Part B — Implement src/minirag/generate.py¶
from pathlib import Path
from .retrieve import HybridRetriever
class Reader:
"""Wraps the grammar MiniGPT (Phase 17/24) with a prompt-based interface.
Phase 29 doesn't fine-tune the reader — that's Phase 28's LoRA. The reader
here accepts a fully-formatted prompt and returns generated text.
"""
def __init__(self, model_path: Path, max_new_tokens: int = 128):
# Load the Phase-24 PyTorch port, or the Phase-17 NumPy model
self.model = ... # load
self.tokenizer = ...
self.max_new_tokens = max_new_tokens
def generate(self, prompt: str) -> str:
ids = self.tokenizer.encode(prompt, return_tensors="pt")
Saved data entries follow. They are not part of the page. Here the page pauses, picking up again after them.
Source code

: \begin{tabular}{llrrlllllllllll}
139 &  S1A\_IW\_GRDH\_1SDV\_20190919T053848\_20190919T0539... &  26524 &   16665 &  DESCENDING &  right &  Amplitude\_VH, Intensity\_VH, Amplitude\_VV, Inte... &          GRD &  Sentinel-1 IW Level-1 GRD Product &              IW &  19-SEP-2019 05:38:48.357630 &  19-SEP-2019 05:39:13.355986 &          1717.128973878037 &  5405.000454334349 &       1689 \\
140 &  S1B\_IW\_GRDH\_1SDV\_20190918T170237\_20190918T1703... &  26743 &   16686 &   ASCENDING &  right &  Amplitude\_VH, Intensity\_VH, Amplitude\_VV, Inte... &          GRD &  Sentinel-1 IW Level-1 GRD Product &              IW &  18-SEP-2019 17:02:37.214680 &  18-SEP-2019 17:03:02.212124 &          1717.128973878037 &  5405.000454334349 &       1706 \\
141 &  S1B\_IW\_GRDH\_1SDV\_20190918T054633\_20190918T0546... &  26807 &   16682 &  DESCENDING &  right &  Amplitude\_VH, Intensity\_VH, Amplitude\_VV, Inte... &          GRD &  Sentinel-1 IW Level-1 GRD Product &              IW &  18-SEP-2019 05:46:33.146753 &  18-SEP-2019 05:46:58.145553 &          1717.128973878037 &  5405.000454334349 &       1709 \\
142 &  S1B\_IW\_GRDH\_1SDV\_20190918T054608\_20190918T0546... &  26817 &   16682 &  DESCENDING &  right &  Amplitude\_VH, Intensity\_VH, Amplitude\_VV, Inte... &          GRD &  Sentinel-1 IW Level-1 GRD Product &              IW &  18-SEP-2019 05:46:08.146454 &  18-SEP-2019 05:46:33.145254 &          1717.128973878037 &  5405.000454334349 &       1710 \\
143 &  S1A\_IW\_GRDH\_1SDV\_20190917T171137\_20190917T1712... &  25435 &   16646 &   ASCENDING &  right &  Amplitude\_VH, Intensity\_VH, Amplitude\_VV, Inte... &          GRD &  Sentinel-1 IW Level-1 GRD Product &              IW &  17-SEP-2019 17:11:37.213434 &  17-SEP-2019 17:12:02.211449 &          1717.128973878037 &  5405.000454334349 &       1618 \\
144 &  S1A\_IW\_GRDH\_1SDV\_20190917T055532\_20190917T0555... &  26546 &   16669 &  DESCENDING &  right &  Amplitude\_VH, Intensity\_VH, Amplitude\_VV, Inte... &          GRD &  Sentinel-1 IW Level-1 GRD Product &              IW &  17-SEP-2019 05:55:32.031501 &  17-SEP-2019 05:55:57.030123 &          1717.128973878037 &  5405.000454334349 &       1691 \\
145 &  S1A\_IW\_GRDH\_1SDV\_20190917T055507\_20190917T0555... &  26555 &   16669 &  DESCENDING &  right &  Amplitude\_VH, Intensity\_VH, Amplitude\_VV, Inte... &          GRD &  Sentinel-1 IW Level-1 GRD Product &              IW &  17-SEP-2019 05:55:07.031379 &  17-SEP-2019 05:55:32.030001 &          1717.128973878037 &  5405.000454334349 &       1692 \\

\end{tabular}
out = self.model.generate(ids, max_new_tokens=self.max_new_tokens,
do_sample=False, temperature=1.0)
return self.tokenizer.decode(out[0][ids.shape[1]:], skip_special_tokens=True)
class RAGPipeline:
def __init__(self, retriever: HybridRetriever, reader: Reader,
prompt_template: str, k: int = 5):
self.retriever = retriever
self.reader = reader
self.template = prompt_template
self.k = k
self.chunks = retriever.dense.chunks # chunk_id → Chunk
def answer(self, query: str) -> dict:
results = self.retriever.search(query, k=self.k)
rules_section = self._format_rules(results)
prompt = self.template.format(rules_section=rules_section, query=query)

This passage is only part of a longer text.